▶ _Activity_
For the data below, please report each line where the word "receiver" is found.

Source texts of formatted documents:
************

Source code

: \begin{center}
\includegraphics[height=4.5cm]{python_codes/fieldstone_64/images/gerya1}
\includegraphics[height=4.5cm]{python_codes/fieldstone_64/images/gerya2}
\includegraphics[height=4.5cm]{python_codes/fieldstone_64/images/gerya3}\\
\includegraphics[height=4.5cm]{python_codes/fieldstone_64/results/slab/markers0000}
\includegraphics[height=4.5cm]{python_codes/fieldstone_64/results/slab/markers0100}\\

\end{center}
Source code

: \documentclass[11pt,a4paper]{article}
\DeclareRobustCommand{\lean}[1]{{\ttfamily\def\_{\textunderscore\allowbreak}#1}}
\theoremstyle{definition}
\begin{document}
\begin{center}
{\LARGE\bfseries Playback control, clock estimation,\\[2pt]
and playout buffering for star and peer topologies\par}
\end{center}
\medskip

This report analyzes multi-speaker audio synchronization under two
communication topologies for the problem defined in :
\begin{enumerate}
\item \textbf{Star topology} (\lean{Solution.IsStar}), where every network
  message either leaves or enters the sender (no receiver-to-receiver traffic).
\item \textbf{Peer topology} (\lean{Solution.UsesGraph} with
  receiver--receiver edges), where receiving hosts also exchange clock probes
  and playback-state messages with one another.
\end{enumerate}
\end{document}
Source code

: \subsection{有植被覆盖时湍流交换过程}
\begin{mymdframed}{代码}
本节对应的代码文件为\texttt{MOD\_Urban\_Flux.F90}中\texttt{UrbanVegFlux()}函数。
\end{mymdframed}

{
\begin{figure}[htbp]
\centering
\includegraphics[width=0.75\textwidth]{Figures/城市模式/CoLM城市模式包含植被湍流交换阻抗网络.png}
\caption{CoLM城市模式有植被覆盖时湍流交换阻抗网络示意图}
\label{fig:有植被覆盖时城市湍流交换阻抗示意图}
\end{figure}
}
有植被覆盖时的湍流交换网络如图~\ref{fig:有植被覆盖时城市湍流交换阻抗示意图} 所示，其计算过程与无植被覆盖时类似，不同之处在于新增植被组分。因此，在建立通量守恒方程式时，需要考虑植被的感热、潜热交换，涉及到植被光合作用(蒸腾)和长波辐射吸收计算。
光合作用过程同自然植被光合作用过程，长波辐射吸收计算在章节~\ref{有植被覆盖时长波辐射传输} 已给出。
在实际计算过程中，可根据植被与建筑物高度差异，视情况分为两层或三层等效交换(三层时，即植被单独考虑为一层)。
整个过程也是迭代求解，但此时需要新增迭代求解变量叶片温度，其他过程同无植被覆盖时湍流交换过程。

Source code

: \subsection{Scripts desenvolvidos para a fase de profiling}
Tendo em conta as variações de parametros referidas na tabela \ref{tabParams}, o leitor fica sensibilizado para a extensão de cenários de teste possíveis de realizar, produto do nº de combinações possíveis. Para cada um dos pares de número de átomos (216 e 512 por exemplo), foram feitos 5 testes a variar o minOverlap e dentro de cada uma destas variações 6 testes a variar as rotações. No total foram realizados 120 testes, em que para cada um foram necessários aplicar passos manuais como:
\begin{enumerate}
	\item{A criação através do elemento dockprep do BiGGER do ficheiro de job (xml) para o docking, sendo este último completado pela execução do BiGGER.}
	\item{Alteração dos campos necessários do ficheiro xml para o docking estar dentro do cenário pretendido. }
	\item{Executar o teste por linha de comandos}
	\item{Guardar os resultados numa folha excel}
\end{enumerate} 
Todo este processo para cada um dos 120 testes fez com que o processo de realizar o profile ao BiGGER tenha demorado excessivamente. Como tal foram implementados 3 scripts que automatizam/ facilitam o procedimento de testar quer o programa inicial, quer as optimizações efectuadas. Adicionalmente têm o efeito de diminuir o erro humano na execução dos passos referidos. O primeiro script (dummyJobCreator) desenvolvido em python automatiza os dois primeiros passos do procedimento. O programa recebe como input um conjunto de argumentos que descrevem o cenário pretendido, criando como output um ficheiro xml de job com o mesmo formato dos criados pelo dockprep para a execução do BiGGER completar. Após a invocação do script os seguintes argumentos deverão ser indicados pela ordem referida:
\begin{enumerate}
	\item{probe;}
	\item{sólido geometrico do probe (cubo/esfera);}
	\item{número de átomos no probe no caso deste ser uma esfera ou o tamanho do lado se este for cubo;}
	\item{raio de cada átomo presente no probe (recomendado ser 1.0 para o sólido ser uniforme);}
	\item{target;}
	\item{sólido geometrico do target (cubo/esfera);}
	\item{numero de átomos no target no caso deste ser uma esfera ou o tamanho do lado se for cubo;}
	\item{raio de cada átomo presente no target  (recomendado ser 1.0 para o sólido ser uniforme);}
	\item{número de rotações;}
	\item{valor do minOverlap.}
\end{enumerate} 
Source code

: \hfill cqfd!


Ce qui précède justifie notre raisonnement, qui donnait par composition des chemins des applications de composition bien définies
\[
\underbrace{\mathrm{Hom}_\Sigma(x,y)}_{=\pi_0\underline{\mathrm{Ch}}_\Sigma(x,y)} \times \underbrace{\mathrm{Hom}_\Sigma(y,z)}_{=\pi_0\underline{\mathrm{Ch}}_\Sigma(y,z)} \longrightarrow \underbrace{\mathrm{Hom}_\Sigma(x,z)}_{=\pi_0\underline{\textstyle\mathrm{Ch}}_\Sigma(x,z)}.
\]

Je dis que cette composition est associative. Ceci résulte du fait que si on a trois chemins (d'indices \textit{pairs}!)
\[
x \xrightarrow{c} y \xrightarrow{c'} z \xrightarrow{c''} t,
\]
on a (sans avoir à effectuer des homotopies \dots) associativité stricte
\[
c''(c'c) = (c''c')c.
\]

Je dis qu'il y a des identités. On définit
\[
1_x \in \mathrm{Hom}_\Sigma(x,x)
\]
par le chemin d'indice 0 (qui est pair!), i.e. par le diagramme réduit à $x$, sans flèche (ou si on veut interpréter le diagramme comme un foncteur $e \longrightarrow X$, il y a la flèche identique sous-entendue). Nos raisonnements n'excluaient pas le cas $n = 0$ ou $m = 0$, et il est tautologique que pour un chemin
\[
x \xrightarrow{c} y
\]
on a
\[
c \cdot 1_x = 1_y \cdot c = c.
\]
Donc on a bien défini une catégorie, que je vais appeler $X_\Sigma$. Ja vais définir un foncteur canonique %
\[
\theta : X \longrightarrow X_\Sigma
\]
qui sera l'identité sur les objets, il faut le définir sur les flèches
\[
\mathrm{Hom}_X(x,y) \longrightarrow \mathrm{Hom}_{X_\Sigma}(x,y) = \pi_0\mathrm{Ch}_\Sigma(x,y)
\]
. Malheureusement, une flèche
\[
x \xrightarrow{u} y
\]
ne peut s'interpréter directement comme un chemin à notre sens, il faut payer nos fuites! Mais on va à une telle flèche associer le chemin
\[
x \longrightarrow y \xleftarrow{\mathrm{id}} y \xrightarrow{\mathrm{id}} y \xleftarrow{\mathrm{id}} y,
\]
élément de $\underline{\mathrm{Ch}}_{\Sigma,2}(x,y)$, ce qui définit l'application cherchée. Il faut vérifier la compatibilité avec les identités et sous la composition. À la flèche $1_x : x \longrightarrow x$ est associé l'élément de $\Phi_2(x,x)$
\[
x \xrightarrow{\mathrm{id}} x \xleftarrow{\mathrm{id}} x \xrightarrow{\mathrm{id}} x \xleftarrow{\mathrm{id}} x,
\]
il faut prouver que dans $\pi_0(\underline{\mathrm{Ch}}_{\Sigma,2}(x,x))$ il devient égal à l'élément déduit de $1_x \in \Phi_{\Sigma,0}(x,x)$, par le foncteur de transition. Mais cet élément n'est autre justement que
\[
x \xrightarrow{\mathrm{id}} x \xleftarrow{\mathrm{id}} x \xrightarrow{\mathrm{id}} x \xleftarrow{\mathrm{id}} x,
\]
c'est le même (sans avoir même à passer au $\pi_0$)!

************

▶ _Exercise result_
  message either leaves or enters the sender (no receiver-to-receiver traffic).
  receiver--receiver edges), where receiving hosts also exchange clock probes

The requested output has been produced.